Just for the record. I'm not 50. I'm 49. However, I've been joking around so much over the past year that I am 50, I have come to believe I am 50 already. So turning 50 in six weeks really seems, let's just say, not irrelevant but, not ground shaking either. Still, more than any other age milestone so far -- 16, 18, 21, 30 or 40, this seems different. I have thought long and hard about what 50 means to me. Why is this? Am I having the cliche midlife crisis? Am I afraid that I am now officially old? Is it because in my youth, I could never picture myself as 50?
I'm the kidder in the family, so my husband and kids are used to hearing me start my sentences this past year with, "Well, I'm 50" or "I'm turning 50, so I'm old" to which I get a chorus of "Mom, you're not 50 yet!". I know what I'm doing though, playing some kind of mental dance out in my head. Debunking it with my sarcasm, just in case I am suddenly "old" in six weeks.

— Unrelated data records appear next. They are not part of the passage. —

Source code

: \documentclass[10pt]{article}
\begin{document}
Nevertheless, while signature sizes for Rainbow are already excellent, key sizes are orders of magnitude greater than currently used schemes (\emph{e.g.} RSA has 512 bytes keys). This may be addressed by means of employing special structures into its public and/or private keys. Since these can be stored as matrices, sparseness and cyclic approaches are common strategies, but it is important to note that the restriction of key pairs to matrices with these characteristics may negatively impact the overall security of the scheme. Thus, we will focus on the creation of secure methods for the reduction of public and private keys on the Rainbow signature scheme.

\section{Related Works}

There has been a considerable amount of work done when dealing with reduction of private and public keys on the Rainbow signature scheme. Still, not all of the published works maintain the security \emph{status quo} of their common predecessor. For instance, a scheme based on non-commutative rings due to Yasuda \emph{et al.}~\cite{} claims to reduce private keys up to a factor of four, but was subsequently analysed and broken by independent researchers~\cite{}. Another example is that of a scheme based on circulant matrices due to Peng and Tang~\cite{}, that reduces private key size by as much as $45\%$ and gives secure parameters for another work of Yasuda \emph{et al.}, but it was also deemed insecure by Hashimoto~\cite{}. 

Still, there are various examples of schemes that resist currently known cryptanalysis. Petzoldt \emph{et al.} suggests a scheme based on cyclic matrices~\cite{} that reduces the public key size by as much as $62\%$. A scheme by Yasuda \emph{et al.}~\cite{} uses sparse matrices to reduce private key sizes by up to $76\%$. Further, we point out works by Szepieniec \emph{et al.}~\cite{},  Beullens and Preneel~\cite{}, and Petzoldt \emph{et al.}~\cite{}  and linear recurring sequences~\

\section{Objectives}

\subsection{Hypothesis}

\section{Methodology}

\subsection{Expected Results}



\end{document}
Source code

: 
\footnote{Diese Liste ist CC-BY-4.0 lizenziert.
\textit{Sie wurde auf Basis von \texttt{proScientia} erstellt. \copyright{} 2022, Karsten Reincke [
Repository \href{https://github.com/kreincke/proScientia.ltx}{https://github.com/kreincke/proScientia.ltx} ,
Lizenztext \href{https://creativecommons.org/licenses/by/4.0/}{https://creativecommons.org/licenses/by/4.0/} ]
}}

I don't feel any older, but I meet people in their 20s and 30s, and I find myself looking at their faces and thinking, wow they look young. I have had, over the past two years, my own quasi midlife crisis before turning 50. I closed down my PR business after 13 years two years ago. I surprised myself with how much I wanted to do this after so many years. I said on more than one occasion, "PR is a young man's game" and meant it. I relished the idea of not answering to anyone, and being the boss of myself. I devoted myself 100 percent to my children who needed me. I considered my options, I wrote articles, I volunteered, I traveled, I spent precious time with my mother before she forgot who I was.
I walked away gladly and yet, I still asked myself all the requisite questions one does when you walk away from a lifelong career. Did I play it out? Could I have accomplished more? Was there anything left undone? And, there was. I handled this maturely, of course. I cried it out, many times. The compromises that were made, the sacrifices for my family while we grappled with our curve balls. Sacrifices, I'd gladly make again, but changed the course of my life all the same. I wrestled with my demons, and the sense that comes with age, that tells us we are not completely in control of our own destiny. This, I learned is part of getting older. Re-evaulating, re- examining, reconnecting and renewing.

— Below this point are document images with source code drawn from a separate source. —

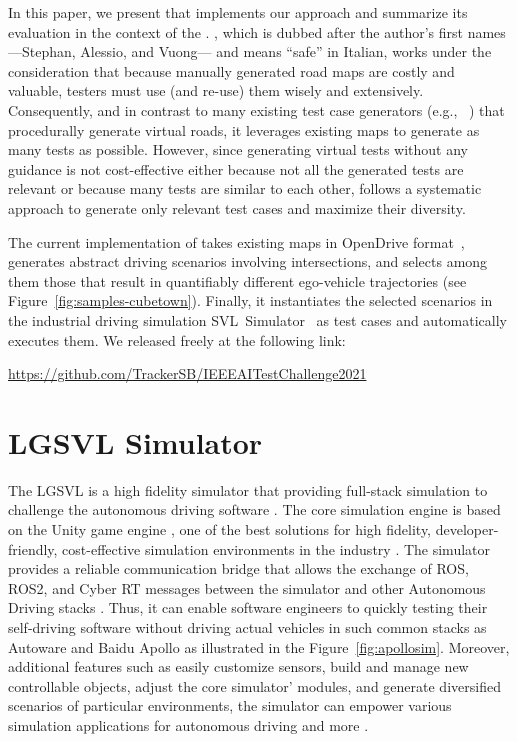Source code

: \documentclass[conference]{IEEEtran}
\begin{document}
In this paper, we present \tool that implements our approach and summarize its evaluation in the context of the \challenge.
\tool, which is dubbed after the author's first names ---Stephan, Alessio, and Vuong--- and means ``safe'' in Italian, works under the consideration that because manually generated road maps are costly and valuable, testers must use (and re-use) them wisely and extensively. 
Consequently, and in contrast to many existing test case generators (e.g., ~\cite{DBLP:conf/icse/GambiMF19,DBLP:conf/icse/HuynhGF19,DBLP:conf/sigsoft/RiccioT20,DBLP:conf/issta/ZohdinasabRGT21,DBLP:conf/sbst/PanichellaGZR21}) that procedurally generate virtual roads, it leverages existing maps to generate as many tests as possible.
%
However, since generating virtual tests without any guidance is not cost-effective either because not all the generated tests are relevant or because many tests are similar to each other, \tool follows a systematic approach to generate only relevant test cases and maximize their diversity.

The current implementation of \tool takes existing maps in OpenDrive format~\cite{dupuis2010opendrive}, generates abstract driving scenarios involving intersections, and selects among them those that result in quantifiably different ego-vehicle trajectories (see Figure~\ref{fig:samples-cubetown}). Finally, it instantiates the selected scenarios in the industrial driving simulation SVL~Simulator~\cite{rong2020lgsvl} as test cases and automatically executes them.
%
We released \tool freely at the following link:
\begin{center}
\href{https://github.com/TrackerSB/IEEEAITestChallenge2021}{https://github.com/TrackerSB/IEEEAITestChallenge2021}
\end{center}


\section{LGSVL Simulator}
\label{subsect:lgsvl}
The LGSVL is a high fidelity simulator that providing full-stack simulation to challenge the autonomous driving software \cite{rong2020lgsvl}. The core simulation engine is based on the Unity game engine \cite{rong2020lgsvl}, one of the best solutions for high fidelity, developer-friendly, cost-effective simulation environments in the industry \cite{craighead2008using}. The simulator provides a reliable communication bridge that allows the exchange of ROS, ROS2, and Cyber RT messages between the simulator and other Autonomous Driving stacks \cite{rong2020lgsvl}. Thus, it can enable software engineers to quickly testing their self-driving software without driving actual vehicles in such common stacks as Autoware and Baidu Apollo \cite{rong2020lgsvl} as illustrated in the Figure~\ref{fig:apollosim}. Moreover, additional features such as easily customize sensors, build and manage new controllable objects, adjust the core simulator' modules, and generate diversified scenarios of particular environments, the simulator can empower various simulation applications for autonomous driving and more \cite{rong2020lgsvl}.
\end{document}

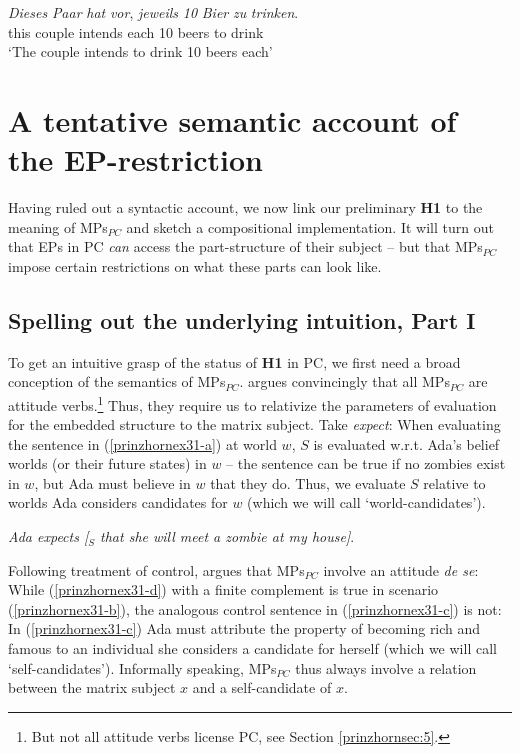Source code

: \documentclass[output=paper,colorlinks,citecolor=brown,
]{langscibook}
\begin{document}
\ea \label{prinzhornex20}
\gll \textit{Dieses} \textit{Paar} \textit{hat} \textit{vor}, \textit{jeweils} \textit{10} \textit{Bier} \textit{zu} \textit{trinken}.\\
this couple intends {} each 10 beers to drink\\
\glt `The couple intends to drink 10 beers each' 
\z












\section{ A tentative semantic account of the EP-restriction}\label{prinzhornsec:4}

Having ruled out a syntactic account, we now link our preliminary \textbf{H1} to the meaning of MPs$_{PC}$ and sketch a compositional implementation. It will turn out that EPs in PC \textit{can} access the part-structure of their subject -- but that MPs$_{PC}$ impose certain restrictions on what these parts can look like.



\subsection{Spelling out the underlying intuition, Part I}\label{prinzhornsec:4.1}

To get an intuitive grasp of the status of {\bf H1} in PC, we first need a broad conception of the semantics of MPs$_{PC}$. \cite{Pearson:2016} argues convincingly that all MPs$_{PC}$ are attitude verbs.\footnote{But not all attitude verbs license PC, see Section \ref{prinzhornsec:5}. } Thus, they require us to relativize the parameters of evaluation for the embedded structure to the matrix subject. Take \textit{expect}: When evaluating the sentence in (\ref{prinzhornex31-a}) at world $w$, $S$ is evaluated w.r.t. Ada's belief worlds (or their future states) in $w$ -- the sentence can be true if no zombies exist in $w$, but Ada must believe in $w$ that they do. Thus, we evaluate $S$ relative to worlds  Ada considers candidates for $w$ (which we will call `world-candidates').

\ea  \label{prinzhornex31-a} \textit{Ada expects [$_{S}$ that she will meet a zombie at my house]}. \z

Following  \cite{Chierchia:1989} treatment of control, \cite{Pearson:2016} argues that MPs$_{PC}$ involve an attitude \textit{de se}: While (\ref{prinzhornex31-d}) with a finite complement is true in scenario (\ref{prinzhornex31-b}), the analogous control sentence  in (\ref{prinzhornex31-c}) is not: In (\ref{prinzhornex31-c}) Ada must attribute the property of becoming rich and famous to an individual she considers a candidate for herself (which we will call `self-candidates'). Informally speaking, MPs$_{PC}$ thus always involve a relation between the matrix subject $x$ and a self-candidate of $x$.
\end{document}
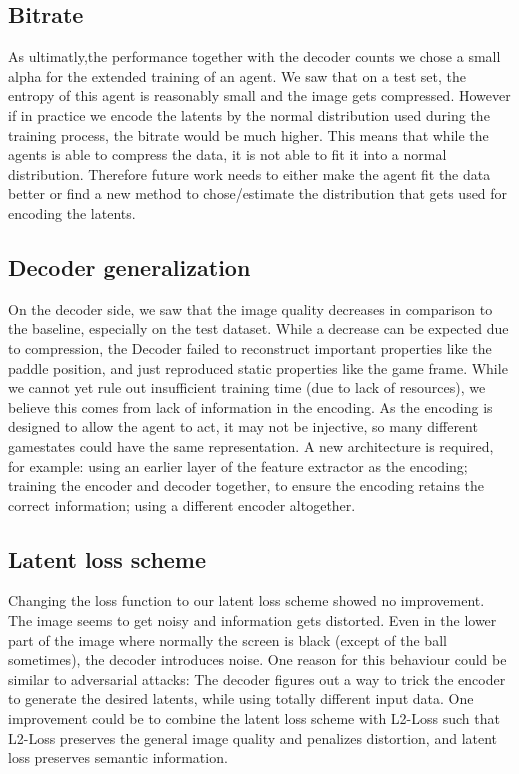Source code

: \subsection{Bitrate}
As ultimatly,the performance together with the decoder counts we chose a small
alpha for the extended training of an agent. We saw that on a test set, the
entropy of this agent is reasonably small and the image gets compressed. However
if in practice we encode the latents by the normal distribution used during the
training process, the bitrate would be much higher. This means that while
the agents is able to compress the data, it is not able to fit it into a normal
distribution. Therefore future work needs to either make the agent fit the data
better or find a new method to chose/estimate the distribution that gets used
for encoding the latents.\\

\subsection{Decoder generalization}
On the decoder side, we saw that the image quality decreases in
comparison to the baseline, especially on the test dataset. While a decrease can
be expected due to compression, the Decoder failed to reconstruct important
properties like the paddle position, and just reproduced static properties like
the game frame. While we cannot yet rule out insufficient training time (due to
lack of resources), we believe this comes from lack of information in the
encoding. As the encoding is designed to allow the agent to act, it may not be
injective, so many different gamestates could have the same representation. A
new architecture is required, for example: using an earlier layer of the feature
extractor as the encoding; training the encoder and decoder together, to ensure
the encoding retains the correct information; using a different encoder
altogether.\\

\subsection{Latent loss scheme}
Changing the loss function to our latent loss scheme showed no improvement. The
image seems to get noisy and information gets distorted. Even in the lower part
of the image where normally the screen is black (except of the ball sometimes),
the decoder introduces noise. One reason for this behaviour could be similar to
adversarial attacks: The decoder figures out a way to trick the encoder to
generate the desired latents, while using totally different input data. One
improvement could be to combine the latent loss scheme with L2-Loss such that
L2-Loss preserves the general image quality and penalizes distortion,
and latent loss preserves semantic information.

The more time I spent getting to know myself, the more I wondered not about what might have been, but about what my future had left in store for me. The passing of my charismatic father two and half years ago, and my mother's increasing descent into dementia, which is its own kind of death, made me question my personal footprint in a way I had never considered before. Instead of thinking we are old at 50, should I not be saying, "Well, I'm 50, now what else is going on?"
Every time I look in the mirror and see my purple hair, I admit I smile to myself.
Because for some reason, that is what 50 has now come to symbolize for me. If not now, when? It's time to do what I want. Eat ice cream, stay up too late, ride a bike, move to a new country, lose 10 lbs, start a new adventure, run a marathon, climb a mountain, change a life, write a book, do what I want. This feeling starts small, and then leads to bigger life-changing questions. What is it really that I want to do with my life? What is my life about? What am I going to do with the rest of my life?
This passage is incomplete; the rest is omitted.